It is very sad that, the last couple of years, Brian Damage and Krysstal have not been running their Pear Shaped venue at the Edinburgh Fringe. It was always a heady mix of the talented and the eccentric with their own late-night Pear Shaped shows reserved for occasionally gobsmackingly odd acts.

Last night, Brian Damage told me they had stopped “because it had become a job. It wasn’t fun any more.”

They – or, rather, Pear Shaped’s glamorous éminence auburn Vicky de Lacey – had an extraordinary track record of talent spotting good acts for the Pear Shaped venue in Edinburgh, climaxing with Wil Hodgson winning the Perrier Best Newcomer award in 2004 and Laura Solon winning the main Perrier comedy award in 2005.

I was at the weekly Pear Shaped comedy club in London’s Fitzrovia last night – the grand daddy of Open Mic nights – and it was, as ever, eclectic.

Co-host Anthony Miller managed to define a typical Pear Shaped evening by explaining: “It’s like the Duke of Edinburgh’s Award scheme – sometimes people die, but that’s not the intention.”

Anthony Miller can do no wrong in my eyes because of his enthusiasm for the brilliant US OCD detective series Monk which I make no apologies for having blogged in January was “the most consistently funny situation comedy currently screening on British television”. Last night, Anthony was beaming with happiness when he asked me if I had seen the final episode of Monk which, indeed, I had: a triumph of quirky humour. Which is something that can also be said of Pear Shaped though without the hand wipes and obsessive cleanliness.

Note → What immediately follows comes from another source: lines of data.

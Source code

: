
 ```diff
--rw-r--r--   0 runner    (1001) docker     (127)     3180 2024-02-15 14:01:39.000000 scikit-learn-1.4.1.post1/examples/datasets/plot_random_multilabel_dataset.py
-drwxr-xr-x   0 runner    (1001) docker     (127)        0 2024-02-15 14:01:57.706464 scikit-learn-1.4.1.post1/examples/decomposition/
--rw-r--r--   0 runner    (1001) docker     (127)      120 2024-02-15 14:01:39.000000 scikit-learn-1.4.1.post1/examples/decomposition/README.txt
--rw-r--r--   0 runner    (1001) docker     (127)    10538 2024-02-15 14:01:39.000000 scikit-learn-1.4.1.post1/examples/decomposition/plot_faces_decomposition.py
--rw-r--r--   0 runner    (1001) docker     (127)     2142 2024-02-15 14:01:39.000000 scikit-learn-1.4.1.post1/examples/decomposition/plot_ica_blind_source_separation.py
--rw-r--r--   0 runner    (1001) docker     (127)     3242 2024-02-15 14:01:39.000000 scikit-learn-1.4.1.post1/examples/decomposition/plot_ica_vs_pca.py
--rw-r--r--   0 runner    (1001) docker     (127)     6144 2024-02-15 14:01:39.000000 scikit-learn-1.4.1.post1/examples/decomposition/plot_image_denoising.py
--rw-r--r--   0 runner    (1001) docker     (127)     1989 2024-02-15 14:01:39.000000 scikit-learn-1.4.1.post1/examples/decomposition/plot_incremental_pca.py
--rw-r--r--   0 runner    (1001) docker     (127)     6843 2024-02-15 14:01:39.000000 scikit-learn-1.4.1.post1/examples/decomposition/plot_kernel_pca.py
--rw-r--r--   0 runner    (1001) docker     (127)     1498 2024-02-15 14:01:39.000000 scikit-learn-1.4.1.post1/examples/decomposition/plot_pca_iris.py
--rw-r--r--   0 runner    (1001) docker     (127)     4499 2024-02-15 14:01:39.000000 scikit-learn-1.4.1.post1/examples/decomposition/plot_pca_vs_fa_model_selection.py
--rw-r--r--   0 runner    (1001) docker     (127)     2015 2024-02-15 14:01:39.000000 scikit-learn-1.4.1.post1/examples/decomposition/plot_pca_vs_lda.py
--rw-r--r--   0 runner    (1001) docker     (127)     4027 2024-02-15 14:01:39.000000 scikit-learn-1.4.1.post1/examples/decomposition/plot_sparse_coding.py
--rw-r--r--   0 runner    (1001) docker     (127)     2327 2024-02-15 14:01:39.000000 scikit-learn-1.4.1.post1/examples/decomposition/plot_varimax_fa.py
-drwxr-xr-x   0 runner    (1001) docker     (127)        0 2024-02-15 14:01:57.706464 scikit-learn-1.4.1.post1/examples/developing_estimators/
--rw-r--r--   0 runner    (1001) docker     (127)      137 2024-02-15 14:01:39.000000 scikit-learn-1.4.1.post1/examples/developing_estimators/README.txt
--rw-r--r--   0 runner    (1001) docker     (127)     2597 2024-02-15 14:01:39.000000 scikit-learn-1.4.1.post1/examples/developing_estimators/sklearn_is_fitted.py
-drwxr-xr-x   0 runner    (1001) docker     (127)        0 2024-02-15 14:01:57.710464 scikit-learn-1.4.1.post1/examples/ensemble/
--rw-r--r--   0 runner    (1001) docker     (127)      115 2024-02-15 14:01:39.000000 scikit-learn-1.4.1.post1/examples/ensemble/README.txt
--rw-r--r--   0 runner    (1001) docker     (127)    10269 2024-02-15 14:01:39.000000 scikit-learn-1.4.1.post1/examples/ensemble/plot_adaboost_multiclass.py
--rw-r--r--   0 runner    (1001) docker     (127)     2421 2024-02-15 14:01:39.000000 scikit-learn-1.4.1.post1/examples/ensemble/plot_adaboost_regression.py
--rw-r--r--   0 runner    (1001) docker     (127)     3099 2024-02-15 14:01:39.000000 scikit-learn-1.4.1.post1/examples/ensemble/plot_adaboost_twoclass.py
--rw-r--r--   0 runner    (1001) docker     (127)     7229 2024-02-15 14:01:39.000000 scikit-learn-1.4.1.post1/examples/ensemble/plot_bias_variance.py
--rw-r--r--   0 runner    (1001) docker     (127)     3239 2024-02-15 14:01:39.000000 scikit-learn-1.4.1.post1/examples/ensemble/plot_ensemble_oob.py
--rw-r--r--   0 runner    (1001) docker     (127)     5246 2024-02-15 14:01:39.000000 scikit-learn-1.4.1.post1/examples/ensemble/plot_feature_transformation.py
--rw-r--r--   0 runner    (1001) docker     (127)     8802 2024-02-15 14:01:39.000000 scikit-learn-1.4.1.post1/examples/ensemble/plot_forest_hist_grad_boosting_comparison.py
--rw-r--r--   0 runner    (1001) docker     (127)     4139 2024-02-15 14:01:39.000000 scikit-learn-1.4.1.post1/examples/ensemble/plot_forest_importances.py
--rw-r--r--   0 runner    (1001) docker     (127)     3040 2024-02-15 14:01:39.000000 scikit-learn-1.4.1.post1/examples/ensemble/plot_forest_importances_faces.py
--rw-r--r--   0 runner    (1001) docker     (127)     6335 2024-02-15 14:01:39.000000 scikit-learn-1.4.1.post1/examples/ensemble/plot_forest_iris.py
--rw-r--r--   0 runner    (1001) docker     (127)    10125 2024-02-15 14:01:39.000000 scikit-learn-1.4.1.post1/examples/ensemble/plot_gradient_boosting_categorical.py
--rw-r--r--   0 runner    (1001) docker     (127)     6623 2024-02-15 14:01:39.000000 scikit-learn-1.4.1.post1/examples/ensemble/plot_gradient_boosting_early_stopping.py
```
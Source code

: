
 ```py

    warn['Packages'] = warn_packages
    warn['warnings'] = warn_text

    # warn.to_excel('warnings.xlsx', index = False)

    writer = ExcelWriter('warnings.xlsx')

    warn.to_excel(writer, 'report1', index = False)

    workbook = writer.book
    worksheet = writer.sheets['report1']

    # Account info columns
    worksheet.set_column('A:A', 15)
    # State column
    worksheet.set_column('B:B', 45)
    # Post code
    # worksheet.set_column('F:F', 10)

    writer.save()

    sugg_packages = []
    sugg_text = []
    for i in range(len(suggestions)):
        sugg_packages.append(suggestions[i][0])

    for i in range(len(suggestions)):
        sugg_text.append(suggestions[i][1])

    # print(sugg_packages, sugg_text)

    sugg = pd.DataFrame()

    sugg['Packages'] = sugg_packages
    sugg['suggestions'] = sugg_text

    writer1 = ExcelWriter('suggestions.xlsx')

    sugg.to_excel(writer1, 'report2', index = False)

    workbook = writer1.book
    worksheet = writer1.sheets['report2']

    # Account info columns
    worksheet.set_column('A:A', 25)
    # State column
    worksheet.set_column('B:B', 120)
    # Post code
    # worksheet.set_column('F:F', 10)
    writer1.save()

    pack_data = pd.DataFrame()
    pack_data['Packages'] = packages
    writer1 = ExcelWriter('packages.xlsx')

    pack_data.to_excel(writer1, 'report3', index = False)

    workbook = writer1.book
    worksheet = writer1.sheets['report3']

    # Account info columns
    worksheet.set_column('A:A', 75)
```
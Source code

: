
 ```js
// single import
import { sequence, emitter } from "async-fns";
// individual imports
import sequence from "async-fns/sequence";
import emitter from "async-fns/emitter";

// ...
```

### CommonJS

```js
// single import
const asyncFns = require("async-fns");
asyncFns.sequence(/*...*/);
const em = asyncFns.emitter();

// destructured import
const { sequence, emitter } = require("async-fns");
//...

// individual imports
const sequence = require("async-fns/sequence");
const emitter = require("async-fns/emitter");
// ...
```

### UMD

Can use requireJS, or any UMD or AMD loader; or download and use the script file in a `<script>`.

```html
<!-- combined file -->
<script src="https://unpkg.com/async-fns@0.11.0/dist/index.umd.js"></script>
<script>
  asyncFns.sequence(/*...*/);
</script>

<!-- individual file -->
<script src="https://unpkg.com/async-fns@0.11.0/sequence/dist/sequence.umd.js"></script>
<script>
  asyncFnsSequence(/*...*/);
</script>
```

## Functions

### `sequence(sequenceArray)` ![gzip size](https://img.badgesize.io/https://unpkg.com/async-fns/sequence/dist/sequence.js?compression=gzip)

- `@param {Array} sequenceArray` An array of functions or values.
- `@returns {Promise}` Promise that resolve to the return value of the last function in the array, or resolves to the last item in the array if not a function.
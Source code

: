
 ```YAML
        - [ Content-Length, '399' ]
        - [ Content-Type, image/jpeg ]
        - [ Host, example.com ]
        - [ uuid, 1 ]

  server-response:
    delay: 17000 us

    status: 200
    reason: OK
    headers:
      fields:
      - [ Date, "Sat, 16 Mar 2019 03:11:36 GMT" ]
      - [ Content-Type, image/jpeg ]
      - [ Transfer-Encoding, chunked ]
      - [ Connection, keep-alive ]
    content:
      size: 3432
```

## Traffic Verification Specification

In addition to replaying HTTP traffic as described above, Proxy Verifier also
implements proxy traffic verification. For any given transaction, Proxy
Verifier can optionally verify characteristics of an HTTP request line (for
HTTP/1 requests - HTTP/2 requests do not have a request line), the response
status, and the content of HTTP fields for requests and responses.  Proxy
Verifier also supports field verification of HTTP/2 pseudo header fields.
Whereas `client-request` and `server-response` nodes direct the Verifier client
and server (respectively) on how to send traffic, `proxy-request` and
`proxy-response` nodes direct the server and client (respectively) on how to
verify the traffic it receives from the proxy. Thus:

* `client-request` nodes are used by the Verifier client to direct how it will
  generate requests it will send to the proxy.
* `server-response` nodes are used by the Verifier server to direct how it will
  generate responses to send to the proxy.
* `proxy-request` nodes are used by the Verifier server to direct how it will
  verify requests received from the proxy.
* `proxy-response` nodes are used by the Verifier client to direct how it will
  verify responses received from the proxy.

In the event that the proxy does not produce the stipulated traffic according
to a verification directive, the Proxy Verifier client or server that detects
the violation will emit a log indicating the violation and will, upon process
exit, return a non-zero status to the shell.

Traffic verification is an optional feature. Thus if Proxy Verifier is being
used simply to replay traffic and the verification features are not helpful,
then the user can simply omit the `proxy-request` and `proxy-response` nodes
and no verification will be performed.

The attraction of Brian Damage & Krysstal’s weekly club is that there is no visible quality control. It is a true open spot evening. Two or three may die; others may be brilliant.

Intermingled in last night’s line-up of thirteen (unlucky for some, lucky for others) were a couple of extremely dodgy acts plus a couple of surprisingly strong acts which had only been performing for two months and for one year. But also on the bill were the strongly up-and-coming Sanderson Jones and – amazing – the overwhelmingly original and always brightly-attired Robert White, winner of the 2010 Malcolm Hardee Award for comic originality. He was trying out new material and there is almost nowhere better to do that than Pear Shaped with its heady mix of ‘real’ audience and comedians watching other comedians.

The most extraordinary thing last night, though, was kept until the end, when Anthony Miller and plucky Al Mandolino told me that eternal open spot legend and anti-comic Jimbo has a new character called Tony Bournemouth and is going to unleash it/himself on an unsuspecting and entirely innocent Edinburgh Fringe audience in a 30-minute show this August.

Al and Anthony told me they thought Jimbo’s Tony Bournemouth incarnation might turn out to be the dark horse at this year’s Fringe.

Mmmmmm…….

Jimbo has been on the London comedy circuit for around twenty years and remains triumphantly unknown except by aficionados of seriously bizarre comedy.

But he is appearing as Tony Bournemouth at Pear Shaped in Fitzrovia either in a fortnight or possibly next week. Pear Shaped is ever unpredictable.

And THIS I have to see.

It could be another triumph for Brian Damage and Krysstal, eternal purveyors of unexpected and occasionally under-appreciated acts to the comedy world.